As pressões dos governos não podem ser ideológicas, nem beneficiar interesses que agridam a coletividade, sob pena de serem contrárias ao próprio interesse público.

As empresas estatais brasileiras sofreram com a ausência de governança corporativa por muitos anos, com uma curta fase de tranquilidade: a legislação determinando a quarentena de políticos para a ocupação de cargos de comando nas organizações.

Mas episódios recentes indicam que, infelizmente, o Brasil ainda não aprendeu a separar os interesses do Estado, e do País, dos interesses dos governos. E não vem respeitando pontos básicos para o bem da economia e das organizações, afetando adversamente a todos. Como consequência, ao menos grande parte dos ganhos de governança corporativa que empresas “estatais” tinham conquistado nos últimos anos, está sendo perdida, inclusive no tocante a indicações políticas, e sem respeito à quarentena.

Adicionalmente, é preciso considerar que companhias listadas em bolsas internacionais estão sob firme monitoramento adicional, o que pode levar a processos perante à SEC (nos EUA), como já ocorreu. Sem contar o próprio risco de uso inadequado das empresas, e o efeito sobre os investidores.

Já se observam perigosos efeitos práticos importantes, como a notícia de que, além de indicações puramente políticas e ideológicas para cargos executivos, os dividendos da Petrobras estariam sendo limitados em sua distribuição, por orientação da Presidência da República, o que afetou o valor das ações e da empresa.

Casos assim demonstram ausência de boa governança, risco sistêmico, afastamento de investidores e até mesmo prejuízos ao País, que perde com a redução dos dividendos. Preocupante também a pressão pela substituição da presidência da Vale. Esse episódio, se confirmado, revelará crises de governança tanto na Vale, quanto na Previ, uma de suas acionistas que deveria zelar, além do bem da empresa, pelos interesses do fundo de pensão, sem interferência do governo federal.

Os mercados observaram denúncias de pressões governamentais à Vale sobre suas operações, e a renúncia de um de seus conselheiros, que teria considerado indevida a interferência governamental na escolha do CEO.

Na esfera do Direito Societário, existem conceitos, princípios e normas que norteiam a gestão das companhias, envolvendo o acionista controlador e o de referência, bem como os administradores, por exemplo, no que diz respeito aos deveres de lealdade e de diligência.

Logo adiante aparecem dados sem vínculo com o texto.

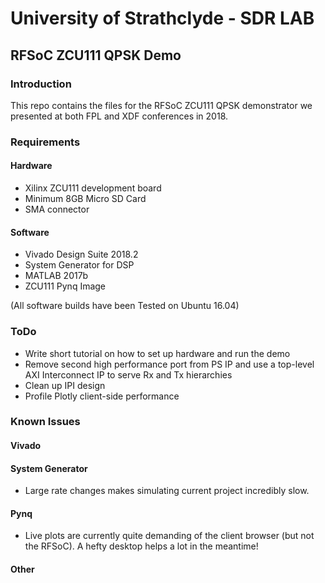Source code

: # University of Strathclyde - SDR LAB
## RFSoC ZCU111 QPSK Demo

### Introduction
This repo contains the files for the RFSoC ZCU111 QPSK demonstrator we presented at both FPL and XDF conferences in 2018.

### Requirements
#### Hardware
- Xilinx ZCU111 development board
- Minimum 8GB Micro SD Card
- SMA connector
#### Software
- Vivado Design Suite 2018.2
- System Generator for DSP
- MATLAB 2017b
- ZCU111 Pynq Image

(All software builds have been Tested on Ubuntu 16.04)


### ToDo
- Write short tutorial on how to set up hardware and run the demo
- Remove second high performance port from PS IP and use a top-level AXI Interconnect IP to serve Rx and Tx hierarchies
- Clean up IPI design
- Profile Plotly client-side performance

### Known Issues
#### Vivado
#### System Generator
- Large rate changes makes simulating current project incredibly slow.
#### Pynq
- Live plots are currently quite demanding of the client browser (but not the RFSoC). A hefty desktop helps a lot in the meantime!
#### Other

É provável que, a depender dos próximos acontecimentos, tanto a CVM quanto o Judiciário (e talvez até a SEC, no contexto internacional) sejam instados a avaliar esses temas e, eventualmente, a investigar e se manifestar. Acompanhemos com atenção, na esperança de que esses solavancos sejam casos isolados e passageiros; e que ainda seja possível salvar a boa governança corporativa brasileira, que realmente está em xeque.